Omit the images and retype the records verbatim.

------ Provided records

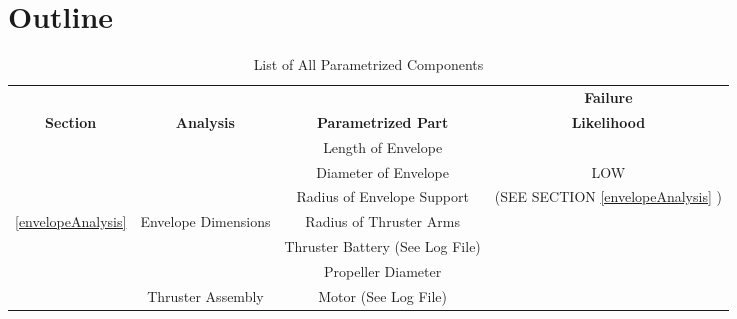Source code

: \documentclass[../main.tex]{subfiles}
\begin{document}
\section{Outline}

\begin{table}[H]
	\centering
	\caption{List of All Parametrized Components}
	\label{allComponents}
	\begin{tabular}{|c|c|c|c|}
		\hline
		&                                       &                                                                  & \textbf{Failure}                                                      \\
		\multirow{-2}{*}{\textbf{Section}}       & \multirow{-2}{*}{\textbf{Analysis}}   & \multirow{-2}{*}{\textbf{Parametrized Part}}                     & \textbf{Likelihood}                                                   \\ \hline
		&                                       & Length of Envelope                                               &                                                                       \\ \cline{3-3}
		&                                       & Diameter of Envelope                                             & LOW                                                                   \\ \cline{3-3}
		&                                       & Radius of Envelope Support                                       & (SEE SECTION \ref{envelopeAnalysis} )                                                        \\ \cline{3-3}
		\multirow{-4}{*}{\ref{envelopeAnalysis}} & \multirow{-4}{*}{Envelope Dimensions} & Radius of Thruster Arms                                          & \multicolumn{1}{l|}{}                                                 \\ \hline
		&                                       & Thruster Battery (See Log File)                                  & \cellcolor[HTML]{C0C0C0}                                              \\ \cline{3-3}
		&                                       & Propeller Diameter                                               & \cellcolor[HTML]{C0C0C0}                                              \\ \cline{3-3}
		& Thruster Assembly                     & Motor (See Log File)                                             & \cellcolor[HTML]{C0C0C0}                                              \\ \cline{3-3}

\end{tabular}
\end{table}
\end{document}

------------

**Answer below**
Source code

: \documentclass[../main.tex]{subfiles}
\begin{document}
\section{Outline}

\begin{table}[H]
	\centering
	\caption{List of All Parametrized Components}
	\label{allComponents}
	\begin{tabular}{|c|c|c|c|}
		\hline
		&                                       &                                                                  & \textbf{Failure}                                                      \\
		\multirow{-2}{*}{\textbf{Section}}       & \multirow{-2}{*}{\textbf{Analysis}}   & \multirow{-2}{*}{\textbf{Parametrized Part}}                     & \textbf{Likelihood}                                                   \\ \hline
		&                                       & Length of Envelope                                               &                                                                       \\ \cline{3-3}
		&                                       & Diameter of Envelope                                             & LOW                                                                   \\ \cline{3-3}
		&                                       & Radius of Envelope Support                                       & (SEE SECTION \ref{envelopeAnalysis} )                                                        \\ \cline{3-3}
		\multirow{-4}{*}{\ref{envelopeAnalysis}} & \multirow{-4}{*}{Envelope Dimensions} & Radius of Thruster Arms                                          & \multicolumn{1}{l|}{}                                                 \\ \hline
		&                                       & Thruster Battery (See Log File)                                  & \cellcolor[HTML]{C0C0C0}                                              \\ \cline{3-3}
		&                                       & Propeller Diameter                                               & \cellcolor[HTML]{C0C0C0}                                              \\ \cline{3-3}
		& Thruster Assembly                     & Motor (See Log File)                                             & \cellcolor[HTML]{C0C0C0}                                              \\ \cline{3-3}

\end{tabular}
\end{table}
\end{document}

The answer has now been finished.